What needs to be done:
Using the data that follows, give the number of lines in which the word "Bienvenidos" occurs. Write only the number.

══ Provided data ══

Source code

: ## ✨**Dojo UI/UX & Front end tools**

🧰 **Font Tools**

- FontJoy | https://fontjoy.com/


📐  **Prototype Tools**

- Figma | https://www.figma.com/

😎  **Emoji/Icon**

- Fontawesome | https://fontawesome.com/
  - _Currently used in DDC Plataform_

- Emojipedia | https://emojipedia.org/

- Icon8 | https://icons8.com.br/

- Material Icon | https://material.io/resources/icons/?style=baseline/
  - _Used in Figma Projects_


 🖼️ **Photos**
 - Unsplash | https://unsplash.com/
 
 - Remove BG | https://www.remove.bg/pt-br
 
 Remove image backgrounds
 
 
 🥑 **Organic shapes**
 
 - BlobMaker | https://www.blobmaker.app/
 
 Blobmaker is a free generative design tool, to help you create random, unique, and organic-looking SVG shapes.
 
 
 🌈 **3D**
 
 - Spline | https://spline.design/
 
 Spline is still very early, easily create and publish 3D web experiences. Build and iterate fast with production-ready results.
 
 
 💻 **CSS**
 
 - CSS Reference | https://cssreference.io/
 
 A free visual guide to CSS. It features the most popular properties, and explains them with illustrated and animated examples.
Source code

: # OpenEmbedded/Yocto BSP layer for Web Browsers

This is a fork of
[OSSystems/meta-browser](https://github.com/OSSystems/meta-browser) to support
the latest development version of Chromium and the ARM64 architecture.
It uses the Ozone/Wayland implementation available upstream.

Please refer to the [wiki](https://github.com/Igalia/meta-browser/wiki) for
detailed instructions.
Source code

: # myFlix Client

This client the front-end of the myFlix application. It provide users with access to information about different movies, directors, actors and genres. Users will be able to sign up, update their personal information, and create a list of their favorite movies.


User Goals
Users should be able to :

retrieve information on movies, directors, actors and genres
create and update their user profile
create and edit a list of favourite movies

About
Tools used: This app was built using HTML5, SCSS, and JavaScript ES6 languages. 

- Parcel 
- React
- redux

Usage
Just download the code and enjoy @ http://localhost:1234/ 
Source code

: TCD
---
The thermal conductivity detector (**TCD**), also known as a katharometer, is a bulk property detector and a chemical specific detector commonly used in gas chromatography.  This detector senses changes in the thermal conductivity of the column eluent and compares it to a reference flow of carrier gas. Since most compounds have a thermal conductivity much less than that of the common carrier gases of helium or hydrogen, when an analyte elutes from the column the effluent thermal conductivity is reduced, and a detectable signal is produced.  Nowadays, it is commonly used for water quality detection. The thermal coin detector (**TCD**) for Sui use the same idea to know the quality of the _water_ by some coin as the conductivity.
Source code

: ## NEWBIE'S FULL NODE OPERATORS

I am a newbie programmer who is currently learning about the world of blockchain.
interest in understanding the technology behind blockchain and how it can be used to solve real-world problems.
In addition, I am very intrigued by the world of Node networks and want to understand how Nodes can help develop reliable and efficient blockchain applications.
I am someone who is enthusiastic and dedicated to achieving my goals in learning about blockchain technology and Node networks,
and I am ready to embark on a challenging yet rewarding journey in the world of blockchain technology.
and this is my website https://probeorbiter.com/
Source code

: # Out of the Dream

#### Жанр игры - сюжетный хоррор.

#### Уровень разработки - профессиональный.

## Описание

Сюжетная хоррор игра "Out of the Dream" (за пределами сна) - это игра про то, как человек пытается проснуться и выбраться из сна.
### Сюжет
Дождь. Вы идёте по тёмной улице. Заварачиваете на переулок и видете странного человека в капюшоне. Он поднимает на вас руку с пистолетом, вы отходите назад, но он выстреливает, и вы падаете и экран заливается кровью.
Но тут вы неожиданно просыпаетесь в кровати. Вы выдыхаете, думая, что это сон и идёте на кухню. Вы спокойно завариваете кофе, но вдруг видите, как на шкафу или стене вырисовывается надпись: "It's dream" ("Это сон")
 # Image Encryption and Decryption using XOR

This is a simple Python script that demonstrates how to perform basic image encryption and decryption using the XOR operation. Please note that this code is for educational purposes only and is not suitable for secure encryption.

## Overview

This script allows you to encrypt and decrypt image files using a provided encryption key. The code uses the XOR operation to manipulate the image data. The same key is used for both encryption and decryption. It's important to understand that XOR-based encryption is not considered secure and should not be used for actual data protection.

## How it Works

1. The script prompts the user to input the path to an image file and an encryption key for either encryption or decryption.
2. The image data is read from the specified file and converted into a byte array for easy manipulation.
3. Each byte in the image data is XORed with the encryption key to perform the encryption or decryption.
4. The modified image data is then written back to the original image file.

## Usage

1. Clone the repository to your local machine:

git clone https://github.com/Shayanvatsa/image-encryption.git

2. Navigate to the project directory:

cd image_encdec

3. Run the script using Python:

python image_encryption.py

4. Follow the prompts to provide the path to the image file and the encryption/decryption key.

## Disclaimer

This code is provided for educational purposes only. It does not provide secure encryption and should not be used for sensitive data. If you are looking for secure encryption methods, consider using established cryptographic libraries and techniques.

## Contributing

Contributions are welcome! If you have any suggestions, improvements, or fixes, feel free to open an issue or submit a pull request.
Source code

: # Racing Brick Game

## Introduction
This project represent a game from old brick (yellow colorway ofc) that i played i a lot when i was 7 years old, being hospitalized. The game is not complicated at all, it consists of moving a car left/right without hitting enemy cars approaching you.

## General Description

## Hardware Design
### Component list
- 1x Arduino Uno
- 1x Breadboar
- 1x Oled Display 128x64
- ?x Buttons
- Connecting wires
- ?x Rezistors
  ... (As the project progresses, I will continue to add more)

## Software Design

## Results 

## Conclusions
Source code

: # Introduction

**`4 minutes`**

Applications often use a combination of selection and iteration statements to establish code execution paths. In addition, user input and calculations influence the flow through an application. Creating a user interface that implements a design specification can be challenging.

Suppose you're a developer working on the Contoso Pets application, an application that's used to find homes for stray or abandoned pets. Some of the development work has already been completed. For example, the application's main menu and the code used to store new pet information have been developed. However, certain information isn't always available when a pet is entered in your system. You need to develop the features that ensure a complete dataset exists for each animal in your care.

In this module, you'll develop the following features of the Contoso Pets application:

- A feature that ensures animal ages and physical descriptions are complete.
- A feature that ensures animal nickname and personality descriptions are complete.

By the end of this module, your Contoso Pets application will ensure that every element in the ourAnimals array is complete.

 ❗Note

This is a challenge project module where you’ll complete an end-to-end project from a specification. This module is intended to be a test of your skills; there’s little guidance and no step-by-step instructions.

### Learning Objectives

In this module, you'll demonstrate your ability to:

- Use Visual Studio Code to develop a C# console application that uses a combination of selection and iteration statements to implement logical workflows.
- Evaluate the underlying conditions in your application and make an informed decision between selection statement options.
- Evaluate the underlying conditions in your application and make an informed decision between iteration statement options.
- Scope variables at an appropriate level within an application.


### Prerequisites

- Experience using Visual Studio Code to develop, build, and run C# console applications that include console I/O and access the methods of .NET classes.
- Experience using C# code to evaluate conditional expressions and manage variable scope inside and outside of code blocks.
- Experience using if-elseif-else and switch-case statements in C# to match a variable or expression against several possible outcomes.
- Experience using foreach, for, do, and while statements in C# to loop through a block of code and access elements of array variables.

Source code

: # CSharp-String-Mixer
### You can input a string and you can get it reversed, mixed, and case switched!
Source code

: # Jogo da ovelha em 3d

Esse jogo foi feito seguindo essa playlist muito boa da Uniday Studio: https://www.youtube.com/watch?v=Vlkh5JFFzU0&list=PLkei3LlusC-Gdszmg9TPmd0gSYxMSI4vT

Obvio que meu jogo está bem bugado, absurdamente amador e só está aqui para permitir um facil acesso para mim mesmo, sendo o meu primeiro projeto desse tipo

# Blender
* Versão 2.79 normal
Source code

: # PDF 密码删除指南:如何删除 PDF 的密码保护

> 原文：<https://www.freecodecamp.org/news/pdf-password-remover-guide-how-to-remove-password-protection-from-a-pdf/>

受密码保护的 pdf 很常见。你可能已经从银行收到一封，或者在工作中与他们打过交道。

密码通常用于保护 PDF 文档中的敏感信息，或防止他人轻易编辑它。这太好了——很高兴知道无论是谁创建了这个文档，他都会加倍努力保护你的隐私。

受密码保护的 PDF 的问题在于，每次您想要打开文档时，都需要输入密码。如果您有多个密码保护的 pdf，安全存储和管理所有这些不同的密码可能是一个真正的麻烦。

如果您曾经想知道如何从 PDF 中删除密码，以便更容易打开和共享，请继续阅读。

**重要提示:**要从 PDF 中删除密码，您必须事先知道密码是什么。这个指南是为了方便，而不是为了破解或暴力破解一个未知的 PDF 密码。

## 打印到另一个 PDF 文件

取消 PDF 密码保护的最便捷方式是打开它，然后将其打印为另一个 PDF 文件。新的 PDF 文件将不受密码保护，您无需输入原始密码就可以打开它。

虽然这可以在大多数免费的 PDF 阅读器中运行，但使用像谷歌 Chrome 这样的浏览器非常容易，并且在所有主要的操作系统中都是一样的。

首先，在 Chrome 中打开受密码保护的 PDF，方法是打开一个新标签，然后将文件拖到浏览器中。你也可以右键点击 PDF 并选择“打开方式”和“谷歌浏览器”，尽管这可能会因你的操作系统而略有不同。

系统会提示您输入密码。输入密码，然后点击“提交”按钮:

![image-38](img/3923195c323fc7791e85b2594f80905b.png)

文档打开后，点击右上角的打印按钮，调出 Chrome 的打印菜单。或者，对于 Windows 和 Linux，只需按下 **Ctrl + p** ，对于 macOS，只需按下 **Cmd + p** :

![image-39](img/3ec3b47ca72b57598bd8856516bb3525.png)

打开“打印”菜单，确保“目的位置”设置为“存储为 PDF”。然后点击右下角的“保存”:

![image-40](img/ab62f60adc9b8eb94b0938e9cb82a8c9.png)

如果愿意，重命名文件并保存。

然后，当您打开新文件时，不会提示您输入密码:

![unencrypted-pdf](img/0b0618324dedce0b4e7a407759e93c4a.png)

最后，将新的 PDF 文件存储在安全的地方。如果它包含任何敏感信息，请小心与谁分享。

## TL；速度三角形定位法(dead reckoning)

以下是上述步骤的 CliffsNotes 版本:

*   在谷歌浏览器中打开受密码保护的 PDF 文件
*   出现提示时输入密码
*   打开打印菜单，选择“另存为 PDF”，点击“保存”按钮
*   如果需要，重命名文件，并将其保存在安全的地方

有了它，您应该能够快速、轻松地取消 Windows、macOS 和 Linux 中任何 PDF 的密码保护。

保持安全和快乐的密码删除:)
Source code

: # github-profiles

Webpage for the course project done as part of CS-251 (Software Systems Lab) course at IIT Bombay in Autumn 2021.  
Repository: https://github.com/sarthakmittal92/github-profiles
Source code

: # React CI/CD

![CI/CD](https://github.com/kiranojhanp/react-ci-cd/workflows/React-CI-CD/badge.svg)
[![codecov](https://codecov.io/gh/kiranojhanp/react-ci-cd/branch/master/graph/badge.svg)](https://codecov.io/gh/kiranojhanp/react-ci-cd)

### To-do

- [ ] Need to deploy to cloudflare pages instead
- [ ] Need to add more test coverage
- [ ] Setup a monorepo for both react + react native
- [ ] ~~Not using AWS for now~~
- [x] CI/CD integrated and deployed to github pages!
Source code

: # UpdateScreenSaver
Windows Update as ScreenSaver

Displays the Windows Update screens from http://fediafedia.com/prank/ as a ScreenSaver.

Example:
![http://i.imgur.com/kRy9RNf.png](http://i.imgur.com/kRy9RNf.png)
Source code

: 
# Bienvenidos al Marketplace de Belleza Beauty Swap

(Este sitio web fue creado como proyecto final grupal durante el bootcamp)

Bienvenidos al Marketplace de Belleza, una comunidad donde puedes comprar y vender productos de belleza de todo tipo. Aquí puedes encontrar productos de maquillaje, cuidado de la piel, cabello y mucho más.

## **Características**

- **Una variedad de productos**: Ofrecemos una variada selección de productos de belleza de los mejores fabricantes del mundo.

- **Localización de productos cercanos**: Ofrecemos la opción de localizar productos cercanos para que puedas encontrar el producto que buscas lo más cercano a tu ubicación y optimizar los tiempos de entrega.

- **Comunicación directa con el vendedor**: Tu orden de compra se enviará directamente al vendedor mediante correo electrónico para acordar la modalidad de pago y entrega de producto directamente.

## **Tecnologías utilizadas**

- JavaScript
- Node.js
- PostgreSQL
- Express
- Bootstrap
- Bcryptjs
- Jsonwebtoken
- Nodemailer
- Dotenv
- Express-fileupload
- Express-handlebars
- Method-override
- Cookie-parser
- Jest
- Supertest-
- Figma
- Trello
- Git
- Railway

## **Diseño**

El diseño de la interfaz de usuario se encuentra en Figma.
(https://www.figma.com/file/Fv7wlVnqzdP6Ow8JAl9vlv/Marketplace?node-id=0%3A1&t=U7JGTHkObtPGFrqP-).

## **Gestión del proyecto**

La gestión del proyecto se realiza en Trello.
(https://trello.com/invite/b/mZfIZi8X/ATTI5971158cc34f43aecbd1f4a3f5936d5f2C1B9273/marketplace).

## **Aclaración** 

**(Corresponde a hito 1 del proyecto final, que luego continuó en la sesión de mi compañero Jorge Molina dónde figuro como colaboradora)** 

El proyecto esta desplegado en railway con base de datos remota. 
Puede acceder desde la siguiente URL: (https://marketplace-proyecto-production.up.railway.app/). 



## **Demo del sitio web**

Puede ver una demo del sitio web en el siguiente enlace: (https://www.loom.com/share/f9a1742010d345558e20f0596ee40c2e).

═══

Answer space:
2